Child support requirements and regulations can vary from state to state. If the child moves from one state to another, the requirements for child support may change. While the states may have similar child support laws, it is important to know their variations to make sure that you do not face penalties.
Child support is a monthly payment that one or both parents of a child pay to help with the cost of raising the child. In Montana, the non-custodial parent, or parent who spends less than half time with the child or children, typically pays child support. Nevertheless, a court can order either or both parents to make child support payments, even if they share joint custody.
You may apply for child support through the State of Montana Department of Public Health and Human Services Child Support Enforcement Division (“CSED”). An application packet must be filled out. Either parent can apply for child support or even a non-parent. Any person applying for child support must include his or her name, mailing address, phone number, and social security number.
If it is a parent applying for child support, the parent must include his or her employer’s information, health insurance provider and policy number, and disclose whether the parent receives public assistance. The child’s name, social security number, date of birth, and health insurance information must also be included. Information regarding other children of the parents, including whether the parent is ordered to pay child support for the other child, is also required.
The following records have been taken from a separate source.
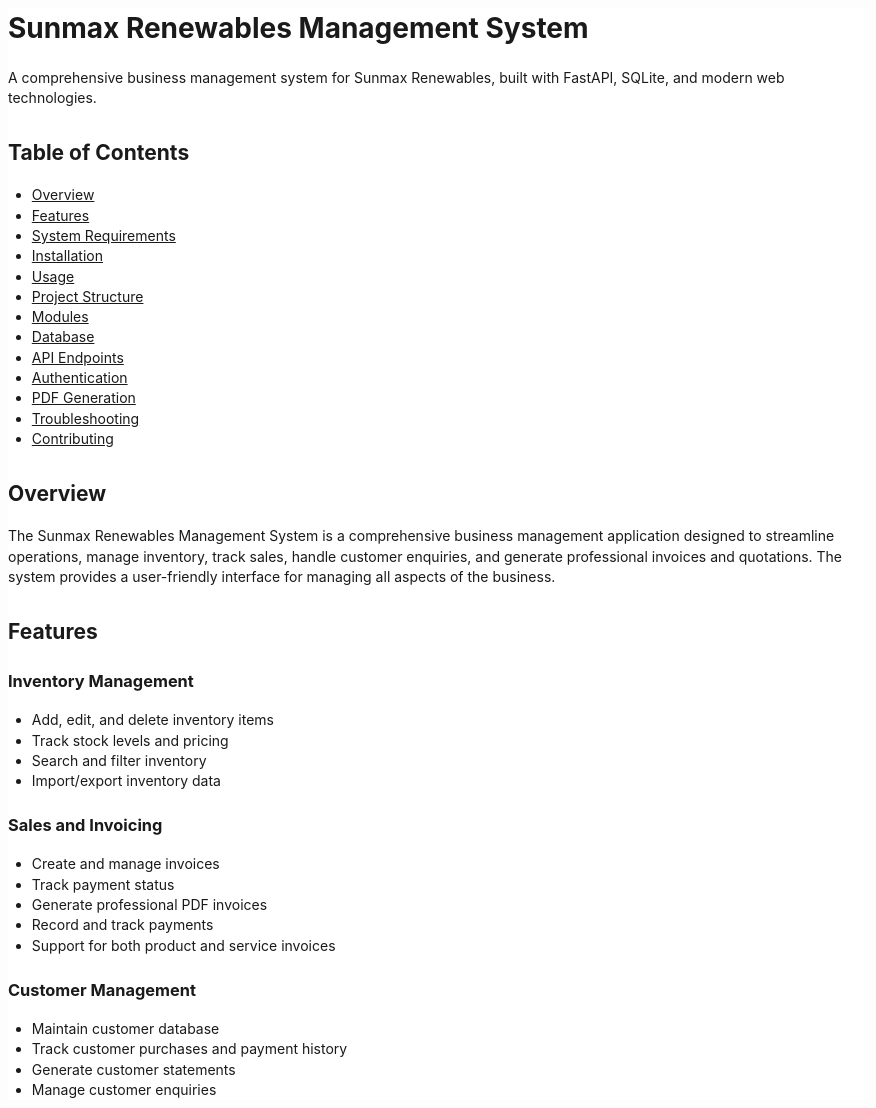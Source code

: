 # Sunmax Renewables Management System

A comprehensive business management system for Sunmax Renewables, built with FastAPI, SQLite, and modern web technologies.

## Table of Contents

- [Overview](#overview)
- [Features](#features)
- [System Requirements](#system-requirements)
- [Installation](#installation)
- [Usage](#usage)
- [Project Structure](#project-structure)
- [Modules](#modules)
- [Database](#database)
- [API Endpoints](#api-endpoints)
- [Authentication](#authentication)
- [PDF Generation](#pdf-generation)
- [Troubleshooting](#troubleshooting)
- [Contributing](#contributing)

## Overview

The Sunmax Renewables Management System is a comprehensive business management application designed to streamline operations, manage inventory, track sales, handle customer enquiries, and generate professional invoices and quotations. The system provides a user-friendly interface for managing all aspects of the business.

## Features

### Inventory Management
- Add, edit, and delete inventory items
- Track stock levels and pricing
- Search and filter inventory
- Import/export inventory data

### Sales and Invoicing
- Create and manage invoices
- Track payment status
- Generate professional PDF invoices
- Record and track payments
- Support for both product and service invoices

### Customer Management
- Maintain customer database
- Track customer purchases and payment history
- Generate customer statements
- Manage customer enquiries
Once the application is accepted, child support may be ordered by the courts or by CSED. The order specifies how often and how much a parent is to pay for child support.
CSED has a number of ways to enforce overdue child support, which include, but are not limited, to:
If child support is overdue, you can contact CSED who enforces child support through a non-judicial process. The process, however, can take a long time. If you don’t want to wait for CSED to act to resolve past due child support, you can always sue for child support in family court. Family court judges can issue orders to help enforce and collect child support that is due.
Child support payments terminate by the child’s graduation from high school or by the child’s 19th birthday, whichever happens later. Child support can end sooner if the child voluntarily emancipates before age 18, marries, or dies. Parents may extend child support for a longer period by written agreement. A court could order payments for a longer period based on the child’s needs.
If you think your rights as a parent are being violated due to child support, then find a Montana family law lawyer today to help you understand your situation and take the next step to fix it.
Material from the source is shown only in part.